Is Breakfast Still the Most Important Meal of the Day?

Is Breakfast Still the Most Important Meal of the Day?

We’ve been told since we were kids that breakfast is the most important meal of the day. It was once considered the foundation of any healthy diet, but the morning meal may now be negotiable. Skipping breakfast at least a few times each week will kick-start your metabolism and boost your energy.

The belief that we won’t have any energy unless we have a bowl of oatmeal in the morning may be untrue. Original research on whether breakfast made an impact on health did find that healthier people ate breakfast. But as we know, data alone doesn’t always tell the whole story.

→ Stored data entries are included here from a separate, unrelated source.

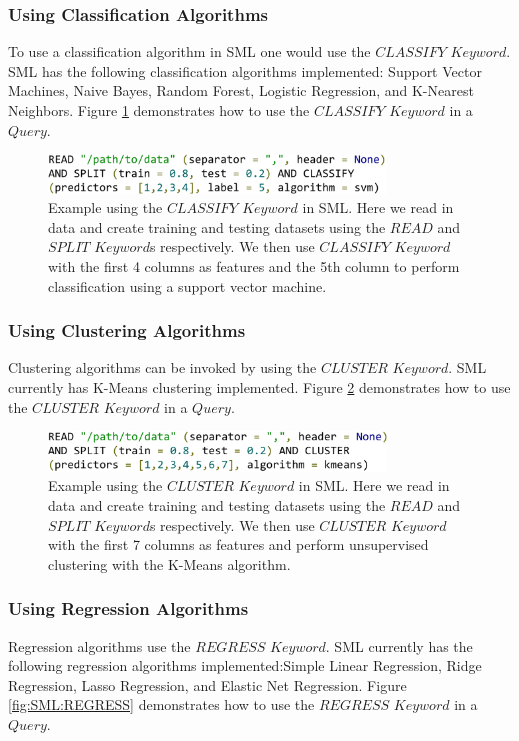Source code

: \documentclass[jair,twoside,11pt,theapa]{article}
\begin{document}
\subsubsection{Using Classification Algorithms}
To use a classification algorithm in SML one would use the \(CLASSIFY\) \(Keyword\). SML has the following classification algorithms implemented: Support Vector Machines, Naive Bayes, Random Forest, Logistic Regression, and K-Nearest Neighbors. Figure \ref{fig:SML:CLASSIFY} demonstrates how to use the \(CLASSIFY\) \(Keyword\) in a \(Query\). 

\begin{figure}
\includegraphics[width=0.8\textwidth]{figs/CLASSIFY.png}
\centering
\caption{Example using the \(CLASSIFY\) \(Keyword\) in SML. Here we read in data and create training and testing datasets using the \(READ\) and \(SPLIT\) \(Keyword\)s respectively. We then use \(CLASSIFY\) \(Keyword\) with the first 4 columns as features and the 5th column to perform classification using a support vector machine.}
\label{fig:SML:CLASSIFY}
\end{figure}

\subsubsection{Using Clustering Algorithms}
Clustering algorithms can be invoked by using the \(CLUSTER\) \(Keyword\). SML currently has K-Means clustering implemented. Figure \ref{fig:SML:CLUSTER} demonstrates how to use the \(CLUSTER\) \(Keyword\) in a \(Query\).

\begin{figure}
\includegraphics[width=0.8\textwidth]{figs/CLUSTER.png}
\centering
\caption{Example using the \(CLUSTER\) \(Keyword\) in SML. Here we read in data and create training and testing datasets using the \(READ\) and \(SPLIT\) \(Keyword\)s respectively. We then use \(CLUSTER\) \(Keyword\) with the first 7 columns as features and perform unsupervised clustering with the K-Means algorithm.}
\label{fig:SML:CLUSTER}
\end{figure}

\subsubsection{Using Regression Algorithms}
Regression algorithms use the \(REGRESS\) \(Keyword\). SML currently has the following regression algorithms implemented:Simple Linear Regression, Ridge Regression, Lasso Regression, and Elastic Net Regression. Figure \ref{fig:SML:REGRESS} demonstrates how to use the \(REGRESS\) \(Keyword\) in a \(Query\).
\end{document}
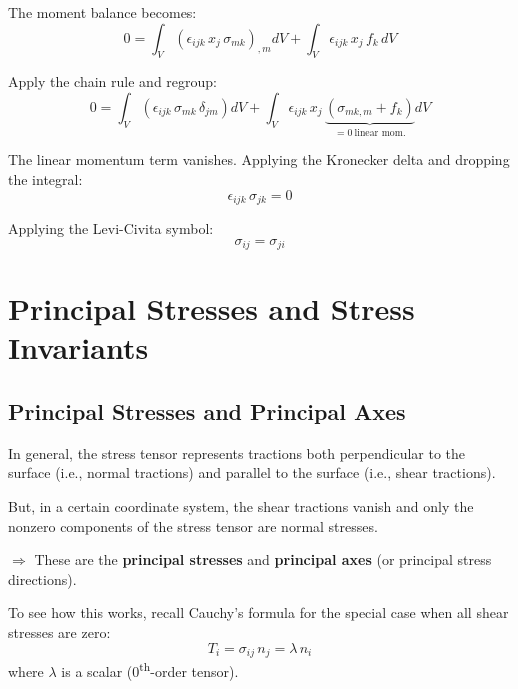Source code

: \documentclass[11pt]{article}
\begin{document}
\noindent The moment balance becomes:
\begin{equation}
  0 = \int_V \left(\epsilon_{ijk}\, x_j\, \sigma_{mk}\right)_{,m} dV
    + \int_V \epsilon_{ijk}\, x_j\, f_k\, dV
\end{equation}

Apply the chain rule and regroup:
\begin{equation}
  0 = \int_V \left(\epsilon_{ijk}\, \sigma_{mk}\, \delta_{jm}\right) dV
    + \int_V \epsilon_{ijk}\, x_j\, \underbrace{\left(\sigma_{mk,m} + f_k\right)}_{= 0\ \text{linear mom.}} dV
\end{equation}

The linear momentum term vanishes.  Applying the Kronecker delta and dropping the integral:
\begin{equation}
  \epsilon_{ijk}\, \sigma_{jk} = 0
\end{equation}

Applying the Levi-Civita symbol:
\begin{equation}
  \boxed{\sigma_{ij} = \sigma_{ji}} 
\end{equation}

\section{Principal Stresses and Stress Invariants}

\subsection{Principal Stresses and Principal Axes}

In general, the stress tensor represents tractions both perpendicular to the surface (i.e., normal tractions) and parallel to the surface (i.e., shear tractions).

But, in a certain coordinate system, the shear tractions vanish and only the nonzero components of the stress tensor are normal stresses.

$\Rightarrow$ These are the \textbf{principal stresses} and \textbf{principal axes} (or principal stress directions).

To see how this works, recall Cauchy's formula for the special case when all shear stresses are zero:
\begin{equation}
  T_i = \sigma_{ij}\, n_j = \lambda\, n_i
\end{equation}
where $\lambda$ is a scalar (0\textsuperscript{th}-order tensor).
\end{document}
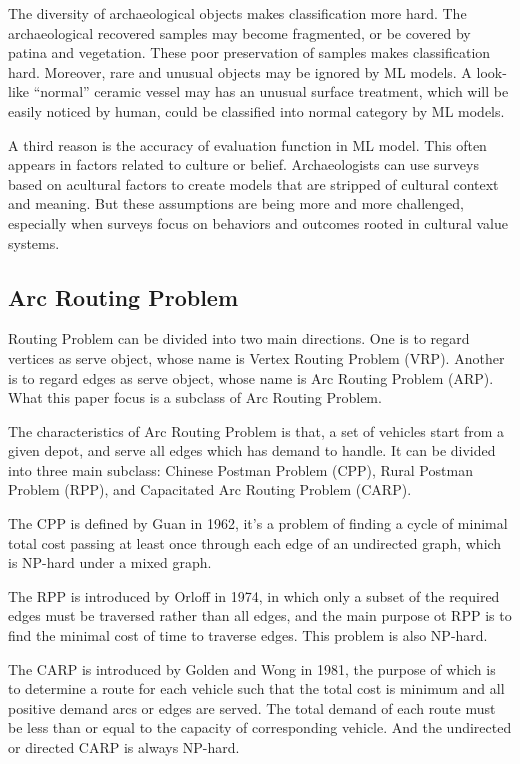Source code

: \documentclass[journal]{IEEEtran}
\begin{document}
	The diversity of archaeological  objects makes classification more hard. The archaeological recovered samples may become fragmented, or be covered by patina and vegetation. These poor preservation of samples makes classification hard. Moreover, rare and unusual objects may be ignored by ML models. A look-like ``normal'' ceramic vessel may has an unusual surface treatment, which will be easily noticed by human, could be classified into normal category by ML models.\cite{bickler_2021}
	
	A third reason is the accuracy of evaluation function in ML model. This often appears in factors related to culture or belief. Archaeologists can use surveys based on acultural factors to create models that are stripped of cultural context and meaning. But these assumptions are being more and more challenged, especially when surveys focus on behaviors and outcomes rooted in cultural value systems.\cite{2019_challenge}\cite{2020_challenge}
	
	
	\subsection{Arc Routing Problem}
	Routing Problem can be divided into two main directions. One is to regard vertices as serve object, whose name is Vertex Routing Problem (VRP). Another is to regard edges as serve object, whose name is Arc Routing Problem (ARP). What this paper focus is a subclass of Arc Routing Problem.
	
	The characteristics of Arc Routing Problem is that, a set of vehicles start from a given depot, and serve all edges which has demand to handle. It can be divided into three main subclass: Chinese Postman Problem (CPP), Rural Postman Problem (RPP), and Capacitated Arc Routing Problem (CARP). \cite{inproceedings}
	
	The CPP is defined by Guan in 1962\cite{1962Graphic}, it's a problem of finding a cycle of minimal total cost passing at least once through each edge of an undirected graph, which is NP-hard under a mixed graph. 
	
	The RPP is introduced by Orloff in 1974\cite{RPP}, in which only a subset of the required edges must be traversed rather than all edges, and the main purpose ot RPP is to find the minimal cost of time to traverse edges. This problem is also NP-hard.
	
	The CARP is introduced by Golden and Wong in 1981\cite{CARP}, the purpose of which is to determine a route for each vehicle such that the total cost is minimum and all positive demand arcs or edges are served. The total demand of each route must be less than or equal to the capacity of corresponding vehicle. And the undirected or directed CARP is always NP-hard.
	
\end{document}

“Lots of people who skip breakfast or practice intermittent fasting are healthy, too,” says Dr. John Berardi, co-founder of Precision Nutrition. “About 85 of the clients we work with eat breakfast and tend to follow a guideline of eating small, frequent meals throughout the day, but that’s largely to help them learn to practice healthier eating habits. If you’re a person who regularly makes good nutritional choices, then eating breakfast is more negotiable.”

In fact, skipping that first meal may lead to some real benefits. You could possibly lose a few pounds, or increase your level of anti-aging growth hormone. And don’t worry, your metabolism won’t suffer. Eating small meals throughout the day, starting with breakfast, isn’t necessary to stimulate metabolism, says Berardi, who co-authored an extensive study review on meal frequency for the International Society of Sports Nutrition.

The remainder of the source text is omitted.